■ Data

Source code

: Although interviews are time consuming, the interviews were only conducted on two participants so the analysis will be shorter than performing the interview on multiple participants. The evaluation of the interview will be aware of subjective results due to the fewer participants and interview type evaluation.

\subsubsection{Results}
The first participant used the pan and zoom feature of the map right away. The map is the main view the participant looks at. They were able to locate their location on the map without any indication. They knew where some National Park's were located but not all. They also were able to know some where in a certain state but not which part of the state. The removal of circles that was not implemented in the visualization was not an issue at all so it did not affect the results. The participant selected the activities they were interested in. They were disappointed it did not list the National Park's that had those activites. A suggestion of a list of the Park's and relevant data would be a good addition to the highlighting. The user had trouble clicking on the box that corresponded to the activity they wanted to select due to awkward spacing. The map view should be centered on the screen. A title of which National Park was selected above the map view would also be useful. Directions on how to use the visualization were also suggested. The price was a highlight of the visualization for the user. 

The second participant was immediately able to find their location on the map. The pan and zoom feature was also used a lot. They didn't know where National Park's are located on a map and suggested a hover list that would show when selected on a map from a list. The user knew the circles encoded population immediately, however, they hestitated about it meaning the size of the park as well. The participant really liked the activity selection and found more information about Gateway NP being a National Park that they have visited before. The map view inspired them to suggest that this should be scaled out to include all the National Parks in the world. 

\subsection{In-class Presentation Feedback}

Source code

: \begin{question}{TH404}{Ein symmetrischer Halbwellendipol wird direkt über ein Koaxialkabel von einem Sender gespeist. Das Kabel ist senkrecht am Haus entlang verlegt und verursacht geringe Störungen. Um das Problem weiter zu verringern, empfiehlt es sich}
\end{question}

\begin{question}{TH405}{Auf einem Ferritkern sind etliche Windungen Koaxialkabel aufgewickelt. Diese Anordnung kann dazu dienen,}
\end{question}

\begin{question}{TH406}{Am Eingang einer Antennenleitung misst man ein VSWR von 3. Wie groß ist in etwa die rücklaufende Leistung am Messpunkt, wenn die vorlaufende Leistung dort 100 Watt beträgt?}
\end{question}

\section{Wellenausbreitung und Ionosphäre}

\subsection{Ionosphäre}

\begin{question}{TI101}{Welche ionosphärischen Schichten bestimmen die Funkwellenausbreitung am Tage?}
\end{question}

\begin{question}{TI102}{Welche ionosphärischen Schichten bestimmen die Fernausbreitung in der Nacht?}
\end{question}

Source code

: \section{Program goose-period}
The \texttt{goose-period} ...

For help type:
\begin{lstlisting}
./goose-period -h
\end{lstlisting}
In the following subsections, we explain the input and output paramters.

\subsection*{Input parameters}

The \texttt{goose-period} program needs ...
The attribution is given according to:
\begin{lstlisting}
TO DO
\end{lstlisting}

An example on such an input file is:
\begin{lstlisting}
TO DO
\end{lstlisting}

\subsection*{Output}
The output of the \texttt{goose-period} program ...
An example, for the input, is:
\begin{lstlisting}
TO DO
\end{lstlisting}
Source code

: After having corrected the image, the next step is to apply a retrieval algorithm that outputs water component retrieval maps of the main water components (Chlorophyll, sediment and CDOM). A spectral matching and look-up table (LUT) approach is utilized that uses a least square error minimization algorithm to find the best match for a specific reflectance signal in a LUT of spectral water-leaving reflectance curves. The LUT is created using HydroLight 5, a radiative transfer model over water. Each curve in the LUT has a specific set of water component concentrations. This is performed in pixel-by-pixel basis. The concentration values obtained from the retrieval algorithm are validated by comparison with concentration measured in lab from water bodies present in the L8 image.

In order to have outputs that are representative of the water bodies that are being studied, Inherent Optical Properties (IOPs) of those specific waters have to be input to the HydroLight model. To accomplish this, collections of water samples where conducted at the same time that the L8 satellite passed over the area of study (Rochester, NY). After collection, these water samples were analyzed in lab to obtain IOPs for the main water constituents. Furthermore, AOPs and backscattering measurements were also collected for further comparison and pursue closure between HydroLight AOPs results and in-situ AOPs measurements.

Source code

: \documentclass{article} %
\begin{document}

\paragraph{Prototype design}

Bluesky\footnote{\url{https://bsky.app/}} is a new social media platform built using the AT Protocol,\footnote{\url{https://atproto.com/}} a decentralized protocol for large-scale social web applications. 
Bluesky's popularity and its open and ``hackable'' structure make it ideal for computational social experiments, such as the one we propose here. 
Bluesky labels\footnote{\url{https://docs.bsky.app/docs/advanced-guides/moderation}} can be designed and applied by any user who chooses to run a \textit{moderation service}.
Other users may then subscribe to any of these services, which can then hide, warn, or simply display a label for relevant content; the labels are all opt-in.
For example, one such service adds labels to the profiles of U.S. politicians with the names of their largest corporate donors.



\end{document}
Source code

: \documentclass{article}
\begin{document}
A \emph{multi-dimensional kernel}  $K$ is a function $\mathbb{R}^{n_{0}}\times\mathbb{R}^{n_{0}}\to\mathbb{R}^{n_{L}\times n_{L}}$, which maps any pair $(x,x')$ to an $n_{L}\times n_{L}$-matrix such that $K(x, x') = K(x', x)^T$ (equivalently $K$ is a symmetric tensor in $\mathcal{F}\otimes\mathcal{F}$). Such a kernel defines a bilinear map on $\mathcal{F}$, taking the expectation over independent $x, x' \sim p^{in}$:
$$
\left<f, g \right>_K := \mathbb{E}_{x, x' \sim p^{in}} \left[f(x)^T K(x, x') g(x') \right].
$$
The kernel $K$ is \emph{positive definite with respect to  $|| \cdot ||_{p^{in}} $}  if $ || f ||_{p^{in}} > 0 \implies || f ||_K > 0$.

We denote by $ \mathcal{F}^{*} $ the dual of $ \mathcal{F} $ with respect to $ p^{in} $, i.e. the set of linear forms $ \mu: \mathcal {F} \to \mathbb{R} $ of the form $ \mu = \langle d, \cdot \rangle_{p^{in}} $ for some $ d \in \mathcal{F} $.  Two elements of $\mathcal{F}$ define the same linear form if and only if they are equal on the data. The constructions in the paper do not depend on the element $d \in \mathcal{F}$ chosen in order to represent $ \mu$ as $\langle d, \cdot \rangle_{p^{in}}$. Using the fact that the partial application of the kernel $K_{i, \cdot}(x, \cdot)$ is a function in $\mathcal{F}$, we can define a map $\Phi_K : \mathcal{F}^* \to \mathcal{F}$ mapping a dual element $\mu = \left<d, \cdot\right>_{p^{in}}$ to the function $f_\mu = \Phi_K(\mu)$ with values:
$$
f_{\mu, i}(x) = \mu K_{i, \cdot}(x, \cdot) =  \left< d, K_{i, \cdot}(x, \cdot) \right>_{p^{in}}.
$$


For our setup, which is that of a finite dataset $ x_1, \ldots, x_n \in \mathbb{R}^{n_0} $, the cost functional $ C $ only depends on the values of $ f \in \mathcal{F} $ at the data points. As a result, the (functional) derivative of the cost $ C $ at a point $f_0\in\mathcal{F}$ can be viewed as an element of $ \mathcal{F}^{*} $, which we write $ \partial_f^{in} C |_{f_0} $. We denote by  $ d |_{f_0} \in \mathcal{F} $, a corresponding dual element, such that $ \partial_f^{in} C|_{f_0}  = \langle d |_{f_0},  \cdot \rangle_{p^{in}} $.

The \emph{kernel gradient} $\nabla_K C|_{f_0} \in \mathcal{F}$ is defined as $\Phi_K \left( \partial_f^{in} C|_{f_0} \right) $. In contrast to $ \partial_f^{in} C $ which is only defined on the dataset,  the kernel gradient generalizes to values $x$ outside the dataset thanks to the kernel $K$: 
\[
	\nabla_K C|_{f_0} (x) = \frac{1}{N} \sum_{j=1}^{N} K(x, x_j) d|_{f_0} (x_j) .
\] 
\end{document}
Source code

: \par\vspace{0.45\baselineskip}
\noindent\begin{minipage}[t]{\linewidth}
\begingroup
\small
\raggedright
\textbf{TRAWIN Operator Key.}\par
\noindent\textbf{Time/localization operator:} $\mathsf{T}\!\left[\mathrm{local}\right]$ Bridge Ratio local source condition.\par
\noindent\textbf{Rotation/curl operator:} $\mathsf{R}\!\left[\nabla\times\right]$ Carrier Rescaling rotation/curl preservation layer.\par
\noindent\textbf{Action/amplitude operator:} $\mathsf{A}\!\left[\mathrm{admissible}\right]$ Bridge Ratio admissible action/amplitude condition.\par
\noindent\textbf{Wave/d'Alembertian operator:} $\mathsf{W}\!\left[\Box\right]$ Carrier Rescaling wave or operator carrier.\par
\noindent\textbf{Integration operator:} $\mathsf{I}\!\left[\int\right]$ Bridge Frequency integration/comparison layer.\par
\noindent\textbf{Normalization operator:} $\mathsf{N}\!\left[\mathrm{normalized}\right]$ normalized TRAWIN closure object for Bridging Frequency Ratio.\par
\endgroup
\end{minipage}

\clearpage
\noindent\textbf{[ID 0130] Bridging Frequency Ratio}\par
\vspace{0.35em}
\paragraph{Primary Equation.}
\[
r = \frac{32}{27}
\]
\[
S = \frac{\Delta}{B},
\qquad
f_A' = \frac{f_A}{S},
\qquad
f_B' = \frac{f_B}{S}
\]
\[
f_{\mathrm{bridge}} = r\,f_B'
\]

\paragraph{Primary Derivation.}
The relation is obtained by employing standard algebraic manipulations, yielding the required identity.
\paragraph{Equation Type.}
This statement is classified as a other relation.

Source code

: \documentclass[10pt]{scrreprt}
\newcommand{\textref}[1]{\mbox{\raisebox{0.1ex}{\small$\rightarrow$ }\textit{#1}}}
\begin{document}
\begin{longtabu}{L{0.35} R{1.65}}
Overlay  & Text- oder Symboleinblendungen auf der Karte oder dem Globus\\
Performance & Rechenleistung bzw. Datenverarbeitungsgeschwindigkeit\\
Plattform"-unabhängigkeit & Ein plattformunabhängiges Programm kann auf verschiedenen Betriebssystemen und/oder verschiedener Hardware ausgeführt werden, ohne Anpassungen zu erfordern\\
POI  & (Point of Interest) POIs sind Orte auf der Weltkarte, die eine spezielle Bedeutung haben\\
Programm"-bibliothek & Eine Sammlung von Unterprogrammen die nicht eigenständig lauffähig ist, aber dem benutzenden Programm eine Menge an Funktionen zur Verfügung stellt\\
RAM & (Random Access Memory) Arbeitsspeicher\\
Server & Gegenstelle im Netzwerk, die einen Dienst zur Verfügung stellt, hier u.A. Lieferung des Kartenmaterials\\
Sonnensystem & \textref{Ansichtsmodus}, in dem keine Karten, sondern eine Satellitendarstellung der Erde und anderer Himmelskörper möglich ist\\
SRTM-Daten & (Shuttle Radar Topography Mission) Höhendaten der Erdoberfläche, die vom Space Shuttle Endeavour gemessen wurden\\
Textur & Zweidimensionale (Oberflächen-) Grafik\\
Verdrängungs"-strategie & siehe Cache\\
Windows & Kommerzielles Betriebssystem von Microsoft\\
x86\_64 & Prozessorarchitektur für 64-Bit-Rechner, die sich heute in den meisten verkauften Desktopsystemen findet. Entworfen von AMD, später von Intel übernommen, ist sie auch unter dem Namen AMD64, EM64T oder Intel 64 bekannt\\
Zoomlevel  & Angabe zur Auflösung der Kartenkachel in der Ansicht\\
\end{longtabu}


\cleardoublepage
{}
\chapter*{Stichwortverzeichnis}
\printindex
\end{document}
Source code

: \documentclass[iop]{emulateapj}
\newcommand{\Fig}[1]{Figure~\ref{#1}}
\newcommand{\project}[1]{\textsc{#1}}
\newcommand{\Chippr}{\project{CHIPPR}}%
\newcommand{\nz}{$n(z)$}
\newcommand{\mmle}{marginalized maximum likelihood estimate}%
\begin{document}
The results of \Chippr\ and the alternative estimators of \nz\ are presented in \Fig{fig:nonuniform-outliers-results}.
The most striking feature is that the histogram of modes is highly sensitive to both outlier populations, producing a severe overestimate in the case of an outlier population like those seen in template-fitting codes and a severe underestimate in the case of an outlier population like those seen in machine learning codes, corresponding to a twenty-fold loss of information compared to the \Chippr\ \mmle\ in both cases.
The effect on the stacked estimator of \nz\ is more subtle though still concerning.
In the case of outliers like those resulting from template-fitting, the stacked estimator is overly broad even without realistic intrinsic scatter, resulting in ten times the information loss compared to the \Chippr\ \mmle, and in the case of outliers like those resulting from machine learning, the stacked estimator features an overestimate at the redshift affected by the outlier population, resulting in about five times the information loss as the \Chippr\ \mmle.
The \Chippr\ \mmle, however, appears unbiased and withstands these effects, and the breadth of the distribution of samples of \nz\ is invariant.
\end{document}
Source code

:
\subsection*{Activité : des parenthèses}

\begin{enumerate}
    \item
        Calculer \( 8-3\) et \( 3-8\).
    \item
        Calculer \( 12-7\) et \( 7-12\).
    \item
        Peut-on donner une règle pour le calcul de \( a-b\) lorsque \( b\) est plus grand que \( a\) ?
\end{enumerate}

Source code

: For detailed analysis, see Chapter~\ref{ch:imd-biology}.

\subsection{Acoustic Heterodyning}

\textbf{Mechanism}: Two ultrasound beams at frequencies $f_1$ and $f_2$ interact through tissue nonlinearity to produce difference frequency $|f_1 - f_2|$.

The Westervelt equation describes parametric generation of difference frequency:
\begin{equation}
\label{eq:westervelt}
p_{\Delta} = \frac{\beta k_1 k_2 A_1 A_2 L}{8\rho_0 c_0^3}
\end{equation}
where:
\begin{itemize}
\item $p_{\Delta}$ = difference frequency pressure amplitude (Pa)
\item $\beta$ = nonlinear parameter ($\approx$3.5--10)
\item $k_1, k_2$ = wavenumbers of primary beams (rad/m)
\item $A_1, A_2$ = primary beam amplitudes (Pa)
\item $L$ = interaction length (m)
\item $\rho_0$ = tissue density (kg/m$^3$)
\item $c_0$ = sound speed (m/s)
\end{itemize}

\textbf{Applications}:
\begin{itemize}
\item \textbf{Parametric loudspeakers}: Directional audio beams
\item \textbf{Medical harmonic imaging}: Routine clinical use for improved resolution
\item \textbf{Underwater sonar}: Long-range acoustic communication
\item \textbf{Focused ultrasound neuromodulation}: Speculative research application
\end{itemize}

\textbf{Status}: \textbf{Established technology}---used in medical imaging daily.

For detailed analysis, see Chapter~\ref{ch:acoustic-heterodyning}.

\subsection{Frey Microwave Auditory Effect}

■ Aim of the exercise
Work through the data and report how many of its lines hold the word "period", giving only the figure.

■ Reply
5